I've had them do that the first time power is applied they chatter then trip. Reset it then works fine.dont have a clue why.


----------



## papaotis (Jun 8, 2013)

that was deffinetly not the case here!:no:


----------



## Switched (Dec 23, 2012)

Galt said:


> I've had them do that the first time power is applied they chatter then trip. Reset it then works fine.dont have a clue why.


I have had the same issue with Leviton GFCI's but not with any other brands. One of the reasons I switched to using Pass & Seymour.


----------



## LouieCO (Jul 13, 2014)

so guys, when you're wiring an outlet or a swictch you just need to put ground on the green screw, and the two other hot ones on the other scews on the left side?


----------



## wildleg (Apr 12, 2009)

LouieCO said:


> so guys, when you're wiring an outlet or a swictch you just need to put ground on the green screw, and the two other hot ones on the other scews on the left side?


probably would be a good idea if you read the directions, or had someone to show you how to wire it.


----------



## LouieCO (Jul 13, 2014)

wildleg said:


> probably would be a good idea if you read the directions, or had someone to show you how to wire it.


I've wired a switch and a receptacle so far, but I do have journeymen and experienced apprentices to show me how to do stuff, i've just been working this stuff two weeks.


----------



## Vintage Sounds (Oct 23, 2009)

LouieCO said:


> I've wired a switch and a receptacle so far, but I do have journeymen and experienced apprentices to show me how to do stuff, i've just been working this stuff two weeks.


GFCI receptacles have two sets of terminals, line and load. You always have to connect at least to the line side. If the GFCI is not the last device in the line, there is going to be another set of wires in the box which you have to connect somewhere. If you connect them to the "load" side, then everything downstream of that receptacle will be protected by the GFCI. If you connect to the "line" side, then only *that receptacle* will be protected and the rest of the things down the line won't be. Which terminals to connect to depends on the application and what you're trying to achieve. People who don't understand this typically screw this up and run into problems.

Example: GFCI bathroom circuit. Often people like to have one circuit power all bathroom receps in a house. They all have to be GFCI protected because they're near a sink.

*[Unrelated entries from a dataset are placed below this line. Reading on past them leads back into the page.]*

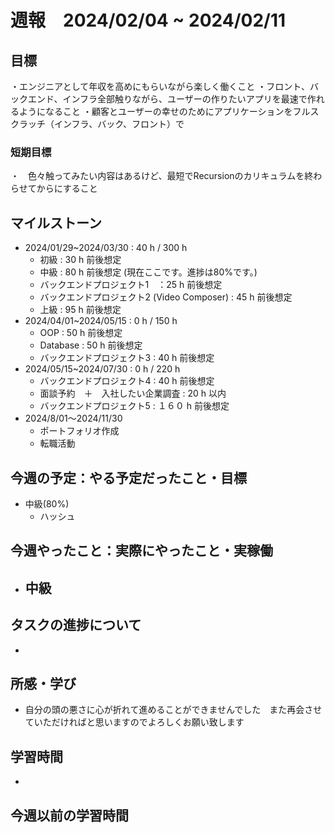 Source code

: # 週報　2024/02/04 ~ 2024/02/11

## 目標
・エンジニアとして年収を高めにもらいながら楽しく働くこと
・フロント、バックエンド、インフラ全部触りながら、ユーザーの作りたいアプリを最速で作れるようになること
・顧客とユーザーの幸せのためにアプリケーションをフルスクラッチ（インフラ、バック、フロント）で

### 短期目標
・　色々触ってみたい内容はあるけど、最短でRecursionのカリキュラムを終わらせてからにすること

## マイルストーン
- 2024/01/29~2024/03/30 : 40 h / 300 h
    - 初級 : 30 h 前後想定
    - 中級 : 80 h 前後想定 (現在ここです。進捗は80%です。)
    - バックエンドプロジェクト1　：25 h 前後想定
    - バックエンドプロジェクト2 (Video Composer) : 45 h 前後想定
    - 上級 : 95 h 前後想定
- 2024/04/01~2024/05/15 : 0 h / 150 h
    - OOP : 50 h 前後想定
    - Database : 50 h 前後想定
    - バックエンドプロジェクト3  : 40 h 前後想定
- 2024/05/15~2024/07/30 : 0 h / 220 h
    - バックエンドプロジェクト4  : 40 h 前後想定
    - 面談予約　＋　入社したい企業調査 : 20 h 以内
    - バックエンドプロジェクト5  : １６０ h 前後想定
- 2024/8/01〜2024/11/30
    - ポートフォリオ作成
    - 転職活動

## 今週の予定：やる予定だったこと・目標
- 中級(80%)
    - ハッシュ
## 今週やったこと：実際にやったこと・実稼働
- 中級
    - 

## タスクの進捗について
- 

## 所感・学び
- 自分の頭の悪さに心が折れて進めることができませんでした　また再会させていただければと思いますのでよろしくお願い致します


## 学習時間
- 

今週以前の学習時間
- 

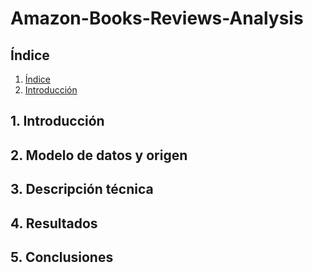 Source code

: # Amazon-Books-Reviews-Analysis

## Índice
1. [Índice](#índice)
2. [Introducción](Introducción)

## 1. Introducción
## 2. Modelo de datos y origen
## 3. Descripción técnica
## 4. Resultados
## 5. Conclusiones

 
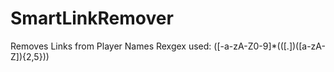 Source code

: # SmartLinkRemover
Removes Links from Player Names
Rexgex used: ([-a-zA-Z0-9]*(([.])([a-zA-Z]){2,5}))
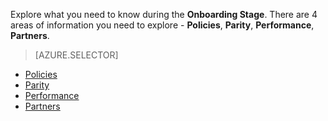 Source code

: Explore what you need to know during the **Onboarding Stage**. There are 4 areas of information you need to explore - **Policies**, **Parity**, **Performance**, **Partners**.

> [AZURE.SELECTOR]
- [Policies](/solutions/global-customer/onboarding/explore/policies/)
- [Parity](/solutions/global-customer/onboarding/explore/parity/)
- [Performance](/solutions/global-customer/onboarding/explore/performance/)
- [Partners](/solutions/global-customer/onboarding/explore/partners/) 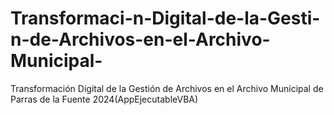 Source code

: # Transformaci-n-Digital-de-la-Gesti-n-de-Archivos-en-el-Archivo-Municipal-
Transformación Digital de la Gestión de Archivos en el Archivo Municipal de Parras de la Fuente 2024(AppEjecutableVBA)

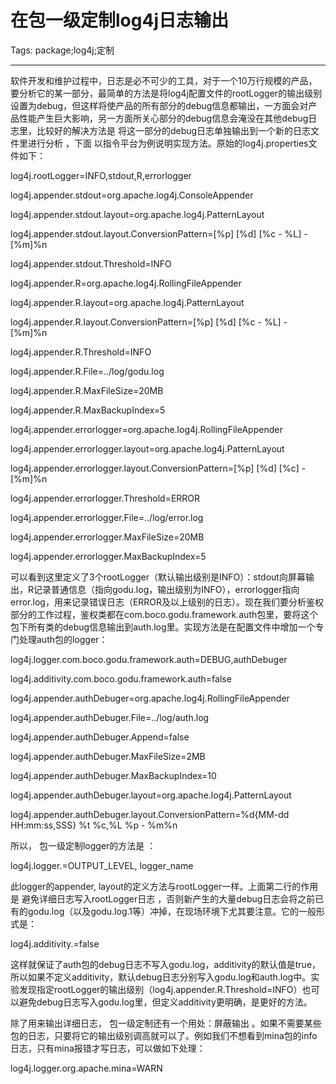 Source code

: # 在包一级定制log4j日志输出
Tags: package;log4j;定制

------

软件开发和维护过程中，日志是必不可少的工具，对于一个10万行规模的产品，要分析它的某一部分，最简单的方法是将log4j配置文件的rootLogger的输出级别设置为debug，但这样将使产品的所有部分的debug信息都输出，一方面会对产品性能产生巨大影响，另一方面所关心部分的debug信息会淹没在其他debug日志里，比较好的解决方法是 将这一部分的debug日志单独输出到一个新的日志文件里进行分析 ，下面 以指令平台为例说明实现方法。原始的log4j.properties文件如下：
 
 log4j.rootLogger=INFO,stdout,R,errorlogger 

 log4j.appender.stdout=org.apache.log4j.ConsoleAppender 

 log4j.appender.stdout.layout=org.apache.log4j.PatternLayout 

 log4j.appender.stdout.layout.ConversionPattern=[%p] [%d] [%c - %L] - [%m]%n 

 log4j.appender.stdout.Threshold=INFO 

 log4j.appender.R=org.apache.log4j.RollingFileAppender 

 log4j.appender.R.layout=org.apache.log4j.PatternLayout 

 log4j.appender.R.layout.ConversionPattern=[%p] [%d] [%c - %L] - [%m]%n 

 log4j.appender.R.Threshold=INFO 

 log4j.appender.R.File=../log/godu.log 

 log4j.appender.R.MaxFileSize=20MB 

 log4j.appender.R.MaxBackupIndex=5 

 log4j.appender.errorlogger=org.apache.log4j.RollingFileAppender 

 log4j.appender.errorlogger.layout=org.apache.log4j.PatternLayout 

 log4j.appender.errorlogger.layout.ConversionPattern=[%p] [%d] [%c] - [%m]%n 

 log4j.appender.errorlogger.Threshold=ERROR 

 log4j.appender.errorlogger.File=../log/error.log 

 log4j.appender.errorlogger.MaxFileSize=20MB 

 log4j.appender.errorlogger.MaxBackupIndex=5 
 
可以看到这里定义了3个rootLogger（默认输出级别是INFO）：stdout向屏幕输出，R记录普通信息（指向godu.log，输出级别为INFO），errorlogger指向error.log，用来记录错误日志（ERROR及以上级别的日志）。现在我们要分析鉴权部分的工作过程，鉴权类都在com.boco.godu.framework.auth包里，要将这个包下所有类的debug信息输出到auth.log里。实现方法是在配置文件中增加一个专门处理auth包的logger：
 
 log4j.logger.com.boco.godu.framework.auth=DEBUG,authDebuger 

 log4j.additivity.com.boco.godu.framework.auth=false 

 log4j.appender.authDebuger=org.apache.log4j.RollingFileAppender 

 log4j.appender.authDebuger.File=../log/auth.log 

 log4j.appender.authDebuger.Append=false 

 log4j.appender.authDebuger.MaxFileSize=2MB 

 log4j.appender.authDebuger.MaxBackupIndex=10 

 log4j.appender.authDebuger.layout=org.apache.log4j.PatternLayout 

 log4j.appender.authDebuger.layout.ConversionPattern=%d{MM-dd HH:mm:ss,SSS} %t %c,%L %p - %m%n 
 
 

所以， 包一级定制logger的方法是 ：
 
 log4j.logger.<full package name>=OUTPUT_LEVEL, logger_name 
 
此logger的appender, layout的定义方法与rootLogger一样。上面第二行的作用是 避免详细日志写入rootLogger日志 ，否则新产生的大量debug日志会将之前已有的godu.log（以及godu.log.1等）冲掉，在现场环境下尤其要注意。它的一般形式是： 
 
 log4j.additivity.<full package name>=false 
 
 这样就保证了auth包的debug日志不写入godu.log，additivity的默认值是true，所以如果不定义additivity，默认debug日志分别写入godu.log和auth.log中。实验发现指定rootLogger的输出级别（log4j.appender.R.Threshold=INFO）也可以避免debug日志写入godu.log里，但定义additivity更明确，是更好的方法。 

 

除了用来输出详细日志， 包一级定制还有一个用处：屏蔽输出 。如果不需要某些包的日志，只要将它的输出级别调高就可以了。例如我们不想看到mina包的info日志，只有mina报错才写日志，可以做如下处理：
 
 log4j.logger.org.apache.mina=WARN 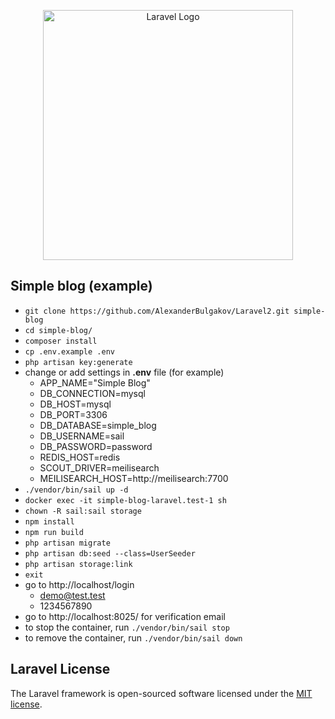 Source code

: <p align="center"><a href="https://laravel.com" target="_blank"><img src="https://raw.githubusercontent.com/laravel/art/master/logo-lockup/5%20SVG/2%20CMYK/1%20Full%20Color/laravel-logolockup-cmyk-red.svg" width="400" alt="Laravel Logo"></a></p>

## Simple blog (example)
- `git clone https://github.com/AlexanderBulgakov/Laravel2.git simple-blog`
- `cd simple-blog/`
- `composer install`
- `cp .env.example .env`
- `php artisan key:generate`
- change or add settings in **.env** file (for example) 
  - APP_NAME="Simple Blog"
  - DB_CONNECTION=mysql
  - DB_HOST=mysql
  - DB_PORT=3306
  - DB_DATABASE=simple_blog
  - DB_USERNAME=sail
  - DB_PASSWORD=password
  - REDIS_HOST=redis
  - SCOUT_DRIVER=meilisearch
  - MEILISEARCH_HOST=http://meilisearch:7700
- `./vendor/bin/sail up -d`
- `docker exec -it simple-blog-laravel.test-1 sh`
- `chown -R sail:sail storage`
- `npm install`
- `npm run build`
- `php artisan migrate`
- `php artisan db:seed --class=UserSeeder`
- `php artisan storage:link`
- `exit`
- go to http://localhost/login
  - demo@test.test
  - 1234567890
- go to http://localhost:8025/ for verification email
- to stop the container, run `./vendor/bin/sail stop`
- to remove the container, run `./vendor/bin/sail down`
## Laravel License

The Laravel framework is open-sourced software licensed under the [MIT license](https://opensource.org/licenses/MIT).
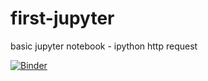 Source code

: # first-jupyter
basic jupyter notebook - ipython http request

[![Binder](https://mybinder.org/badge_logo.svg)](https://mybinder.org/v2/gh/https://hub.gesis.mybinder.org/user/mjmorrin-physics-first-jupyter-0fw6phlt/lab/HEAD)
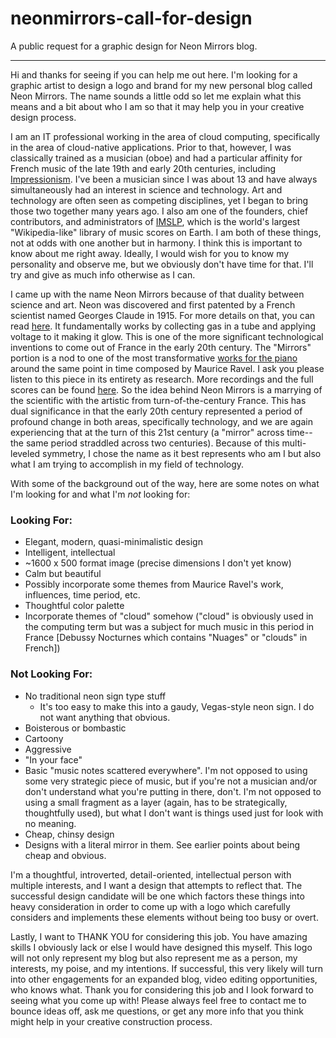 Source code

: # neonmirrors-call-for-design
A public request for a graphic design for Neon Mirrors blog.

---
Hi and thanks for seeing if you can help me out here. I'm looking for a graphic artist to design a logo and brand for my new personal blog called Neon Mirrors. The name sounds a little odd so let me explain what this means and a bit about who I am so that it may help you in your creative design process.

I am an IT professional working in the area of cloud computing, specifically in the area of cloud-native applications. Prior to that, however, I was classically trained as a musician (oboe) and had a particular affinity for French music of the late 19th and early 20th centuries, including [Impressionism](https://en.wikipedia.org/wiki/Impressionism). I've been a musician since I was about 13 and have always simultaneously had an interest in science and technology. Art and technology are often seen as competing disciplines, yet I began to bring those two together many years ago. I also am one of the founders, chief contributors, and administrators of [IMSLP](www.imslp.org), which is the world's largest "Wikipedia-like" library of music scores on Earth. I am both of these things, not at odds with one another but in harmony. I think this is important to know about me right away. Ideally, I would wish for you to know my personality and observe me, but we obviously don't have time for that. I'll try and give as much info otherwise as I can.

I came up with the name Neon Mirrors because of that duality between science and art. Neon was discovered and first patented by a French scientist named Georges Claude in 1915. For more details on that, you can read [here](https://www.thoughtco.com/history-of-neon-signs-1992355). It fundamentally works by collecting gas in a tube and applying voltage to it making it glow. This is one of the more significant technological inventions to come out of France in the early 20th century. The "Mirrors" portion is a nod to one of the most transformative [works for the piano](https://en.wikipedia.org/wiki/Miroirs) around the same point in time composed by Maurice Ravel. I ask you please listen to this piece in its entirety as research. More recordings and the full scores can be found [here](https://imslp.org/wiki/Miroirs_(Ravel%2C_Maurice)). So the idea behind Neon Mirrors is a marrying of the scientific with the artistic from turn-of-the-century France. This has dual significance in that the early 20th century represented a period of profound change in both areas, specifically technology, and we are again experiencing that at the turn of this 21st century (a "mirror" across time--the same period straddled across two centuries). Because of this multi-leveled symmetry, I chose the name as it best represents who am I but also what I am trying to accomplish in my field of technology.

With some of the background out of the way, here are some notes on what I'm looking for and what I'm *not* looking for:

### Looking For:

* Elegant, modern, quasi-minimalistic design
* Intelligent, intellectual
* ~1600 x 500 format image (precise dimensions I don't yet know)
* Calm but beautiful
* Possibly incorporate some themes from Maurice Ravel's work, influences, time period, etc.
* Thoughtful color palette 
* Incorporate themes of "cloud" somehow ("cloud" is obviously used in the computing term but was a subject for much music in this period in France [Debussy Nocturnes which contains "Nuages" or "clouds" in French])

### Not Looking For:

* No traditional neon sign type stuff
	 * It's too easy to make this into a gaudy, Vegas-style neon sign. I do not want anything that obvious.
* Boisterous or bombastic
* Cartoony
* Aggressive
* "In your face"
* Basic "music notes scattered everywhere". I'm not opposed to using some very strategic piece of music, but if you're not a musician and/or don't understand what you're putting in there, don't. I'm not opposed to using a small fragment as a layer (again, has to be strategically, thoughtfully used), but what I don't want is things used just for look with no meaning.
* Cheap, chinsy design 
* Designs with a literal mirror in them. See earlier points about being cheap and obvious.

I'm a thoughtful, introverted, detail-oriented, intellectual person with multiple interests, and I want a design that attempts to reflect that. The successful design candidate will be one which factors these things into heavy consideration in order to come up with a logo which carefully considers and implements these elements without being too busy or overt.

Lastly, I want to THANK YOU for considering this job. You have amazing skills I obviously lack or else I would have designed this myself. This logo will not only represent my blog but also represent me as a person, my interests, my poise, and my intentions. If successful, this very likely will turn into other engagements for an expanded blog, video editing opportunities, who knows what. Thank you for considering this job and I look forward to seeing what you come up with! Please always feel free to contact me to bounce ideas off, ask me questions, or get any more info that you think might help in your creative construction process.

The cheap way: home run from the panel to first bathroom receptacle. GFCI receptacle installed there and the wires leading to the next bathroom are connected to load side. Downstream you just use normal receptacles. All receps are protected and it costs less because you only had to pay for one GFCI, but if it trips, it knocks out all bathroom receptacles. You have to walk to the first bathroom to reset it. If you connect lights to the load side of the GFCI then the lights will also go out if it trips.

The good way: Same wiring, except seperate GFCI in each bathroom, all wired to the line terminals. That way, any GFCI trip only knocks out the particular bathroom it's located in. If you have three bathrooms then you now have to buy 3 GFCIs instead of just one.

Both ways work and are legal. Just depends what the customer is paying for.


----------



## LouieCO (Jul 13, 2014)

Vintage Sounds said:


> GFCI receptacles have two sets of terminals, line and load. You always have to connect at least to the line side. If the GFCI is not the last device in the line, there is going to be another set of wires in the box which you have to connect somewhere. If you connect them to the "load" side, then everything downstream of that receptacle will be protected by the GFCI. If you connect to the "line" side, then only *that receptacle* will be protected and the rest of the things down the line won't be. Which terminals to connect to depends on the application and what you're trying to achieve. People who don't understand this typically screw this up and run into problems.
> 
> Example: GFCI bathroom circuit. Often people like to have one circuit power all bathroom receps in a house. They all have to be GFCI protected because they're near a sink.
> 
> ...


Beautiful, thank you for taking the time to explain


----------



## Switched (Dec 23, 2012)

LouieCO, Do they require schooling in Colorado? When do you go?

By the way, Welcome to the trade and good luck!


----------



## electricdrummer (May 23, 2013)

always remember, the hot hole is the harder hole to get into


----------